The Victoria and Albert Museum of Art and Design in London is a globally known and respected art museum. In fact, it’s one of the best. But tucked among the famous works both old and new is a very unique gallery. It’s the forgers’ gallery— a collection of fakes so expertly created that they are considered “museum worthy” knockoffs.
These works fooled all but the most expert connoisseurs of art. Yet, despite their believability, they weren’t genuine works of art. They were imposters. They were in and of themselves nothing. Because they were not real, original or inspired, they were worthless. Although many of these worthless knockoffs produced great price because they fooled the eye, in the end the legitimacy of each (or lack thereof) was discovered.
In Galatians 4, Paul talks about the danger of spiritual forgery. He stresses to the Galatian church the true goal of the message of Christianity: that Christ is formed in us. (Galatians 4:19) The Galatian church was receiving a different message from others about the true goal of the Christian message, and it was deceiving them. It looked similar to them, but when scrutinized by Paul, it was shown to be a fake. Paul said, “They eagerly seek you, not commendably, but they wish to shut you out so that you will seek them.” The goal of these spiritual forgers was to have the Galatians buy into their message. The problem was that their message was not true.

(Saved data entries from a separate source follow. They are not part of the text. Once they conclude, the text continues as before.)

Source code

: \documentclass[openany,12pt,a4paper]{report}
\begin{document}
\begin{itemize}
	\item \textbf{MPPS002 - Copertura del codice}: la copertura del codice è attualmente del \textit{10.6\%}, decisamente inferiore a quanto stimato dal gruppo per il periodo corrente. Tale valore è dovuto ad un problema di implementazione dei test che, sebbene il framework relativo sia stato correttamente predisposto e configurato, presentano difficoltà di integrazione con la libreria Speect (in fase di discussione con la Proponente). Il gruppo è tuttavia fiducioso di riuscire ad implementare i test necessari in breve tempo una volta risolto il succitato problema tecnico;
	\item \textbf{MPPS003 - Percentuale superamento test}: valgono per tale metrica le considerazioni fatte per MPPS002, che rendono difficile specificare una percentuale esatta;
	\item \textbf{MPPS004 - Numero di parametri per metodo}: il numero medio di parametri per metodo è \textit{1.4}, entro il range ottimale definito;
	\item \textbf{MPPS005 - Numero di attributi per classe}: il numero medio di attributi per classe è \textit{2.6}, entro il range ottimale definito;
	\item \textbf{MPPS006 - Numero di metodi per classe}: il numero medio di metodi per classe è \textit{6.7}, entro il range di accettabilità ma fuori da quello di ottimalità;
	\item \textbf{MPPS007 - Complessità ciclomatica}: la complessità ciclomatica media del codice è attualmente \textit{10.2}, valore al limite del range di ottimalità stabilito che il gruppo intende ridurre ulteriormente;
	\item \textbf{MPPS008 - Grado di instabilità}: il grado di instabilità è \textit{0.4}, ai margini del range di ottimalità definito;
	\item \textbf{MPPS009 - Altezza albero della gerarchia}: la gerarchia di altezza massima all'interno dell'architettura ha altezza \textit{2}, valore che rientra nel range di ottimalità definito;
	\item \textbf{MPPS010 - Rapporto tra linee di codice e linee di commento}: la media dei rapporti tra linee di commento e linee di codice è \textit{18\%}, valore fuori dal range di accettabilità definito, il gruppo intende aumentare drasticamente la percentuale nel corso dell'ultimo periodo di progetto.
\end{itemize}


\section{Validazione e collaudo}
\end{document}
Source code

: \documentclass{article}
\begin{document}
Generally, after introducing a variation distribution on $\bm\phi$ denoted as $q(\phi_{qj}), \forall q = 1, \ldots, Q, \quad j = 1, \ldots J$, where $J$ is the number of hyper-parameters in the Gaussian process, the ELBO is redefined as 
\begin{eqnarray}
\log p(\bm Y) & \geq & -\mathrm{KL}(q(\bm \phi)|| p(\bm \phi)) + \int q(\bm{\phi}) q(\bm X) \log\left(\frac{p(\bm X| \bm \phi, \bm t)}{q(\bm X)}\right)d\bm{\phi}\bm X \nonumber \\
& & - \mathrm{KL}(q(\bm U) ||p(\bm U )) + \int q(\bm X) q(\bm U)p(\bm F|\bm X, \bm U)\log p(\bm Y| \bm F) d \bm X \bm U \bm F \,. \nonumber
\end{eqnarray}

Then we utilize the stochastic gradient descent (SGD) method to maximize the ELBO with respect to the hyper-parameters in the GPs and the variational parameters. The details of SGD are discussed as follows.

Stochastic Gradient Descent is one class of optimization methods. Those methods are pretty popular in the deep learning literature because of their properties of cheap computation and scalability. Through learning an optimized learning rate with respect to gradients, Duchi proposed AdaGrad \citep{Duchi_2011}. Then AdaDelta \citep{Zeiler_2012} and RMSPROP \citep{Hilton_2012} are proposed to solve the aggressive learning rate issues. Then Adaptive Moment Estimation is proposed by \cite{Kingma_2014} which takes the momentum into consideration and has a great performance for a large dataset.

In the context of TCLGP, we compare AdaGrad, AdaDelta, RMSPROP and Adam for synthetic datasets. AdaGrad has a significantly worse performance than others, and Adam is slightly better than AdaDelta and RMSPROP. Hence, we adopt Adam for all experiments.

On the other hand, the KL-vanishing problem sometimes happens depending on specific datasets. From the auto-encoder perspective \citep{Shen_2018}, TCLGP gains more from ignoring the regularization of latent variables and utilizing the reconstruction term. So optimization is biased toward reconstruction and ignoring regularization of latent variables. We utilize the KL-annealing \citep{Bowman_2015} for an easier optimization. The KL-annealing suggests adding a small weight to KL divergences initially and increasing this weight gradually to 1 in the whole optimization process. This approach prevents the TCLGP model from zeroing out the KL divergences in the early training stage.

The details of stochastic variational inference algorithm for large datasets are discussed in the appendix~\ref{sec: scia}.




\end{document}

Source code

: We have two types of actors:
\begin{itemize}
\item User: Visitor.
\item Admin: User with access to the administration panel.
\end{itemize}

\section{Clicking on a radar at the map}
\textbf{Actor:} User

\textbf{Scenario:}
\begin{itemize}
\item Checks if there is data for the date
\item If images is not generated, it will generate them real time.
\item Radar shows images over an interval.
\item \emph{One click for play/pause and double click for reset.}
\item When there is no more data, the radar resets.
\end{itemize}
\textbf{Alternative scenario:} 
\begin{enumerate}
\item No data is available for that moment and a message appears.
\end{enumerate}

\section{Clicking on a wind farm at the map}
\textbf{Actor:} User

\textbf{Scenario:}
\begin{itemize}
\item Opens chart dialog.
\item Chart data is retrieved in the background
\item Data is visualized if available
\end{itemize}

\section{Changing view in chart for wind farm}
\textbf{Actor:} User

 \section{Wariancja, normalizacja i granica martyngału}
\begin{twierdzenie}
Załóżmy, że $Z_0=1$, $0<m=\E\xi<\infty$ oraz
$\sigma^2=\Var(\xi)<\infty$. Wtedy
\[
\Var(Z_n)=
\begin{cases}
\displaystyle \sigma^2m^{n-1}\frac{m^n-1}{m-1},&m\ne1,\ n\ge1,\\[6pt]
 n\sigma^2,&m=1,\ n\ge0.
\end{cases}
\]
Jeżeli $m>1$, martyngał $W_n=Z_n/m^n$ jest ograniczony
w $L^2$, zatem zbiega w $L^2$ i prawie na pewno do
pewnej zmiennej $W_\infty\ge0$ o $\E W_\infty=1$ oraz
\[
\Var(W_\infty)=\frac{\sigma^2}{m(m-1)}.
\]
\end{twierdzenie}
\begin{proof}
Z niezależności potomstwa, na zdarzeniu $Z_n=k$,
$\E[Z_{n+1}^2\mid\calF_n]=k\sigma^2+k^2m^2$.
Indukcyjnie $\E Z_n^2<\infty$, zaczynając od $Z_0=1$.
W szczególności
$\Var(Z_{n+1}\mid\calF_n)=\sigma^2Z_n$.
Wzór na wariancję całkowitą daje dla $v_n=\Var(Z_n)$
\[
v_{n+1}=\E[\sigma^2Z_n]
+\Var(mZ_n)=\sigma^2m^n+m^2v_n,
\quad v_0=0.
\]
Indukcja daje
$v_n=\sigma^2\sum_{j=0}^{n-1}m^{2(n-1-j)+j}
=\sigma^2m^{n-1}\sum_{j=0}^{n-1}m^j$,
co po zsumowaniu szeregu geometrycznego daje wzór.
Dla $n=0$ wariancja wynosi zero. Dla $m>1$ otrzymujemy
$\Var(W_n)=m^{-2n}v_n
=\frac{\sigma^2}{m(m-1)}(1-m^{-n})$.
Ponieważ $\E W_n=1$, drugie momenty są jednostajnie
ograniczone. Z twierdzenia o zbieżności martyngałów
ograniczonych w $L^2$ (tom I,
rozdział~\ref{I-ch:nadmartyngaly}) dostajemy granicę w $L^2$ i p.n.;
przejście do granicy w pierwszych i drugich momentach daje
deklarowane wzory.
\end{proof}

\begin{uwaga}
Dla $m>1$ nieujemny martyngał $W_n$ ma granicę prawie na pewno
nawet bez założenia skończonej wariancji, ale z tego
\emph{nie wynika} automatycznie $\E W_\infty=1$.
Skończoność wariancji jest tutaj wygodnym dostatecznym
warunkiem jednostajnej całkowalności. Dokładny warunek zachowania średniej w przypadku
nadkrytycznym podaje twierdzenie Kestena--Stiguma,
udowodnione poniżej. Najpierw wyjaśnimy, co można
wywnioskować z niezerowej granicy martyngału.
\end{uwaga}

Forgeries have long existed in art and in church. Our goal is to become knowledgeable enough about our faith to spot imposters. We do this by studying the Word of God, and by allowing Christ to be formed in us as we understand and act on His words and ways. The more Christ becomes part of who we are, or is “formed in us,” the more we will be able to spot a fake. We become who we follow, so spotting a spiritual forgery can be a matter of life and death.
How can memorizing scripture help us spot a fake?
What are some current or past forgeries that have caught you off guard?
What are the implications of 2 Timothy 4:1–4 both, on the reality of forgeries and the responsibility of believers?